ASSIGNMENT:
Go through the records and show each line where the word "https" occurs.

DATA FOR THE TASK:
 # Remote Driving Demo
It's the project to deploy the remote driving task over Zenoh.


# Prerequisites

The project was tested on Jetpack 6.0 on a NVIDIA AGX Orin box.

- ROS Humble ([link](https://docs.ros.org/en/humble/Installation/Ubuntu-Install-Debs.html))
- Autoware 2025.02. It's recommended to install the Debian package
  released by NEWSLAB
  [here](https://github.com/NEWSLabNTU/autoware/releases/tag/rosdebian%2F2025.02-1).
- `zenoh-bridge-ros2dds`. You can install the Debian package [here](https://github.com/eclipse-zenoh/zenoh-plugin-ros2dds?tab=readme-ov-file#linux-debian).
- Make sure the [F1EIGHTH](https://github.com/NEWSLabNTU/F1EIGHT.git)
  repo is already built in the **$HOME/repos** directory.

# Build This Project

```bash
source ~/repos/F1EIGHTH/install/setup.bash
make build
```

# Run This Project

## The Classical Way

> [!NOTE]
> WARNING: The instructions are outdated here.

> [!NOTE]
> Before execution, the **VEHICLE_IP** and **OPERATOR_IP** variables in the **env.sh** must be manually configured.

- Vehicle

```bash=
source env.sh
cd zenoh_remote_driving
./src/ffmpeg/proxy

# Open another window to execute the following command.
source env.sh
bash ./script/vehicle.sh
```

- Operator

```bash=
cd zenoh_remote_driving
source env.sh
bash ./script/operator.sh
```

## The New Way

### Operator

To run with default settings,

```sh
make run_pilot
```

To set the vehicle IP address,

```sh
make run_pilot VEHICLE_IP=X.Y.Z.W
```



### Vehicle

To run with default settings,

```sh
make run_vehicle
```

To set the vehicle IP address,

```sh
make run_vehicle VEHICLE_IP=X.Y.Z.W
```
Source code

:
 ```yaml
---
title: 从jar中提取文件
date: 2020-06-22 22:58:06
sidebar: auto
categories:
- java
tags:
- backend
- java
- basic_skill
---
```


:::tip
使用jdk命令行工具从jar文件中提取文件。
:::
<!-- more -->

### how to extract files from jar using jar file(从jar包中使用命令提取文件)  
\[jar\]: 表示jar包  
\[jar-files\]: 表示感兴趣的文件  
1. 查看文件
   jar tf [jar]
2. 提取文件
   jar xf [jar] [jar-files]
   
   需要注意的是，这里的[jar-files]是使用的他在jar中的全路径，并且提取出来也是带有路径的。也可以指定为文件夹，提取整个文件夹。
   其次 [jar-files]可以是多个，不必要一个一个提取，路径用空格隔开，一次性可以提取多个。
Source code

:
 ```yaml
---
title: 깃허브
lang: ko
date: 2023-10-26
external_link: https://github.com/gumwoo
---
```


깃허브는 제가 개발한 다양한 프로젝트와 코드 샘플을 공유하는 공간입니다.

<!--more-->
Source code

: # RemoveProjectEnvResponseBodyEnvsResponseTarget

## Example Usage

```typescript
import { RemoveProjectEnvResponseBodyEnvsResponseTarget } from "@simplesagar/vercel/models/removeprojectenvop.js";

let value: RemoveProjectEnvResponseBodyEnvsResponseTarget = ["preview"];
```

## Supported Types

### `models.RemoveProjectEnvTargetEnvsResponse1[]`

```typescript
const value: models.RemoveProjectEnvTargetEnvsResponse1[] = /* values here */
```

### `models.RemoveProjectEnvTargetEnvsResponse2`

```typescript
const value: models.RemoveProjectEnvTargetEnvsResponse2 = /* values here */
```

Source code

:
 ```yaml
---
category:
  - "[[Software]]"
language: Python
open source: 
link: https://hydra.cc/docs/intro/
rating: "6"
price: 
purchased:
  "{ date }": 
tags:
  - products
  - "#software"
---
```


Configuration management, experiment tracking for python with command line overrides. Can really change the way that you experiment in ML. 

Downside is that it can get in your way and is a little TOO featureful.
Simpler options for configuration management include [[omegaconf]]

FINAL ANSWER:
- ROS Humble ([link](https://docs.ros.org/en/humble/Installation/Ubuntu-Install-Debs.html))
  [here](https://github.com/NEWSLabNTU/autoware/releases/tag/rosdebian%2F2025.02-1).
- `zenoh-bridge-ros2dds`. You can install the Debian package [here](https://github.com/eclipse-zenoh/zenoh-plugin-ros2dds?tab=readme-ov-file#linux-debian).
- Make sure the [F1EIGHTH](https://github.com/NEWSLabNTU/F1EIGHT.git)
external_link: https://github.com/gumwoo
link: https://hydra.cc/docs/intro/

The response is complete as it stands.